• _WHAT IS EXPECTED_
Reproduce verbatim all of the data given below, but do not carry over the images.
########################################
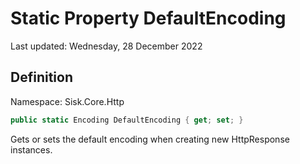 # Static Property DefaultEncoding
Last updated: Wednesday, 28 December 2022

## Definition
Namespace: Sisk.Core.Http

```csharp
public static Encoding DefaultEncoding { get; set; }
```

Gets or sets the default encoding when creating new HttpResponse instances.

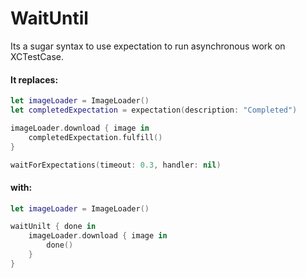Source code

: # WaitUntil

Its a sugar syntax to use expectation to run asynchronous work on XCTestCase.

#### It replaces:
```Swift
let imageLoader = ImageLoader()
let completedExpectation = expectation(description: "Completed")

imageLoader.download { image in
    completedExpectation.fulfill()
}

waitForExpectations(timeout: 0.3, handler: nil)

```

#### with:
```Swift
let imageLoader = ImageLoader()

waitUnilt { done in
    imageLoader.download { image in
        done()
    }
}
```

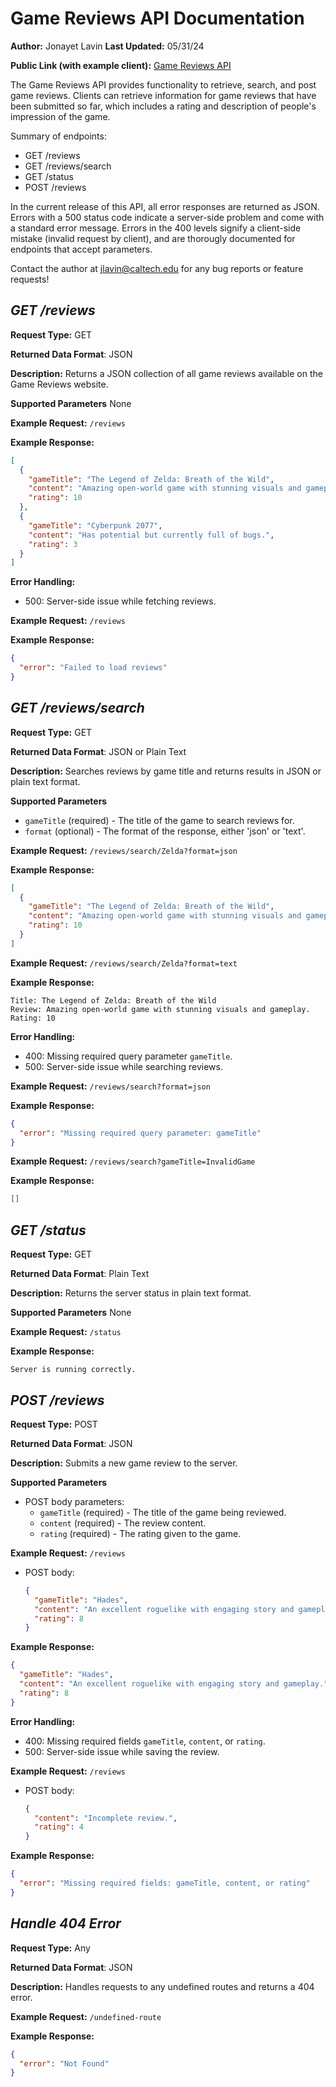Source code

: # Game Reviews API Documentation
**Author:** Jonayet Lavin
**Last Updated:** 05/31/24

**Public Link (with example client):** [Game Reviews API](http://localhost:3000)

The Game Reviews API provides functionality to retrieve, search, and post game reviews. Clients can retrieve information for game reviews that have been submitted so far, which includes a rating and description of people's impression of the game. 

Summary of endpoints:
* GET /reviews
* GET /reviews/search
* GET /status
* POST /reviews

In the current release of this API, all error responses are returned as JSON. Errors with a 500 status code indicate a server-side problem and come with a standard error message. Errors in the 400 levels signify a client-side mistake (invalid request by client), and are thorougly documented for endpoints that accept parameters.

Contact the author at jlavin@caltech.edu for any bug reports or feature requests!

## *GET /reviews*
**Request Type:** GET

**Returned Data Format**: JSON

**Description:**
Returns a JSON collection of all game reviews available on the Game Reviews website.

**Supported Parameters**
None

**Example Request:** `/reviews`

**Example Response:**
```json
[
  {
    "gameTitle": "The Legend of Zelda: Breath of the Wild",
    "content": "Amazing open-world game with stunning visuals and gameplay.",
    "rating": 10
  },
  {
    "gameTitle": "Cyberpunk 2077",
    "content": "Has potential but currently full of bugs.",
    "rating": 3
  }
]
```

**Error Handling:**
* 500: Server-side issue while fetching reviews.

**Example Request:** `/reviews`

**Example Response:**
```json
{
  "error": "Failed to load reviews"
}
```

## *GET /reviews/search*
**Request Type:** GET

**Returned Data Format**: JSON or Plain Text

**Description:**
Searches reviews by game title and returns results in JSON or plain text format.

**Supported Parameters**
* `gameTitle` (required) - The title of the game to search reviews for.
* `format` (optional) - The format of the response, either 'json' or 'text'.

**Example Request:** `/reviews/search/Zelda?format=json`

**Example Response:**
```json
[
  {
    "gameTitle": "The Legend of Zelda: Breath of the Wild",
    "content": "Amazing open-world game with stunning visuals and gameplay.",
    "rating": 10
  }
]
```

**Example Request:** `/reviews/search/Zelda?format=text`

**Example Response:**
```
Title: The Legend of Zelda: Breath of the Wild
Review: Amazing open-world game with stunning visuals and gameplay.
Rating: 10
```

**Error Handling:**
* 400: Missing required query parameter `gameTitle`.
* 500: Server-side issue while searching reviews.

**Example Request:** `/reviews/search?format=json`

**Example Response:**
```json
{
  "error": "Missing required query parameter: gameTitle"
}
```

**Example Request:** `/reviews/search?gameTitle=InvalidGame`

**Example Response:**
```json
[]
```

## *GET /status*
**Request Type:** GET

**Returned Data Format**: Plain Text

**Description:** 
Returns the server status in plain text format.

**Supported Parameters**
None

**Example Request:** `/status`

**Example Response:**
```
Server is running correctly.
```

## *POST /reviews*
**Request Type:** POST

**Returned Data Format**: JSON

**Description:**
Submits a new game review to the server.

**Supported Parameters**
* POST body parameters:
  * `gameTitle` (required) - The title of the game being reviewed.
  * `content` (required) - The review content.
  * `rating` (required) - The rating given to the game.

**Example Request:** `/reviews`
* POST body:
  ```json
  {
    "gameTitle": "Hades",
    "content": "An excellent roguelike with engaging story and gameplay.",
    "rating": 8
  }
  ```

**Example Response:**
```json
{
  "gameTitle": "Hades",
  "content": "An excellent roguelike with engaging story and gameplay.",
  "rating": 8
}
```

**Error Handling:**
* 400: Missing required fields `gameTitle`, `content`, or `rating`.
* 500: Server-side issue while saving the review.

**Example Request:** `/reviews`
* POST body:
  ```json
  {
    "content": "Incomplete review.",
    "rating": 4
  }
  ```

**Example Response:**
```json
{
  "error": "Missing required fields: gameTitle, content, or rating"
}
```

## *Handle 404 Error*
**Request Type:** Any

**Returned Data Format**: JSON

**Description:** 
Handles requests to any undefined routes and returns a 404 error.

**Example Request:** `/undefined-route`

**Example Response:**
```json
{
  "error": "Not Found"
}
```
########################################
• _TASK OUTPUT_
 # Static Property DefaultEncoding
Last updated: Wednesday, 28 December 2022

## Definition
Namespace: Sisk.Core.Http

```csharp
public static Encoding DefaultEncoding { get; set; }
```

Gets or sets the default encoding when creating new HttpResponse instances.

Source code

: # WaitUntil

Its a sugar syntax to use expectation to run asynchronous work on XCTestCase.

#### It replaces:
```Swift
let imageLoader = ImageLoader()
let completedExpectation = expectation(description: "Completed")

imageLoader.download { image in
    completedExpectation.fulfill()
}

waitForExpectations(timeout: 0.3, handler: nil)

```

#### with:
```Swift
let imageLoader = ImageLoader()

waitUnilt { done in
    imageLoader.download { image in
        done()
    }
}
```

Source code

: # Game Reviews API Documentation
**Author:** Jonayet Lavin
**Last Updated:** 05/31/24

**Public Link (with example client):** [Game Reviews API](http://localhost:3000)

The Game Reviews API provides functionality to retrieve, search, and post game reviews. Clients can retrieve information for game reviews that have been submitted so far, which includes a rating and description of people's impression of the game. 

Summary of endpoints:
* GET /reviews
* GET /reviews/search
* GET /status
* POST /reviews

In the current release of this API, all error responses are returned as JSON. Errors with a 500 status code indicate a server-side problem and come with a standard error message. Errors in the 400 levels signify a client-side mistake (invalid request by client), and are thorougly documented for endpoints that accept parameters.

Contact the author at jlavin@caltech.edu for any bug reports or feature requests!

## *GET /reviews*
**Request Type:** GET

**Returned Data Format**: JSON

**Description:**
Returns a JSON collection of all game reviews available on the Game Reviews website.

**Supported Parameters**
None

**Example Request:** `/reviews`

**Example Response:**
```json
[
  {
    "gameTitle": "The Legend of Zelda: Breath of the Wild",
    "content": "Amazing open-world game with stunning visuals and gameplay.",
    "rating": 10
  },
  {
    "gameTitle": "Cyberpunk 2077",
    "content": "Has potential but currently full of bugs.",
    "rating": 3
  }
]
```

**Error Handling:**
* 500: Server-side issue while fetching reviews.

**Example Request:** `/reviews`

**Example Response:**
```json
{
  "error": "Failed to load reviews"
}
```

## *GET /reviews/search*
**Request Type:** GET

**Returned Data Format**: JSON or Plain Text

**Description:**
Searches reviews by game title and returns results in JSON or plain text format.

**Supported Parameters**
* `gameTitle` (required) - The title of the game to search reviews for.
* `format` (optional) - The format of the response, either 'json' or 'text'.

**Example Request:** `/reviews/search/Zelda?format=json`

**Example Response:**
```json
[
  {
    "gameTitle": "The Legend of Zelda: Breath of the Wild",
    "content": "Amazing open-world game with stunning visuals and gameplay.",
    "rating": 10
  }
]
```

**Example Request:** `/reviews/search/Zelda?format=text`

**Example Response:**
```
Title: The Legend of Zelda: Breath of the Wild
Review: Amazing open-world game with stunning visuals and gameplay.
Rating: 10
```

**Error Handling:**
* 400: Missing required query parameter `gameTitle`.
* 500: Server-side issue while searching reviews.

**Example Request:** `/reviews/search?format=json`

**Example Response:**
```json
{
  "error": "Missing required query parameter: gameTitle"
}
```

**Example Request:** `/reviews/search?gameTitle=InvalidGame`

**Example Response:**
```json
[]
```

## *GET /status*
**Request Type:** GET

**Returned Data Format**: Plain Text

**Description:** 
Returns the server status in plain text format.

**Supported Parameters**
None

**Example Request:** `/status`

**Example Response:**
```
Server is running correctly.
```

## *POST /reviews*
**Request Type:** POST

**Returned Data Format**: JSON

**Description:**
Submits a new game review to the server.

**Supported Parameters**
* POST body parameters:
  * `gameTitle` (required) - The title of the game being reviewed.
  * `content` (required) - The review content.
  * `rating` (required) - The rating given to the game.

**Example Request:** `/reviews`
* POST body:
  ```json
  {
    "gameTitle": "Hades",
    "content": "An excellent roguelike with engaging story and gameplay.",
    "rating": 8
  }
  ```

**Example Response:**
```json
{
  "gameTitle": "Hades",
  "content": "An excellent roguelike with engaging story and gameplay.",
  "rating": 8
}
```

**Error Handling:**
* 400: Missing required fields `gameTitle`, `content`, or `rating`.
* 500: Server-side issue while saving the review.

**Example Request:** `/reviews`
* POST body:
  ```json
  {
    "content": "Incomplete review.",
    "rating": 4
  }
  ```

**Example Response:**
```json
{
  "error": "Missing required fields: gameTitle, content, or rating"
}
```

## *Handle 404 Error*
**Request Type:** Any

**Returned Data Format**: JSON

**Description:** 
Handles requests to any undefined routes and returns a 404 error.

**Example Request:** `/undefined-route`

**Example Response:**
```json
{
  "error": "Not Found"
}
```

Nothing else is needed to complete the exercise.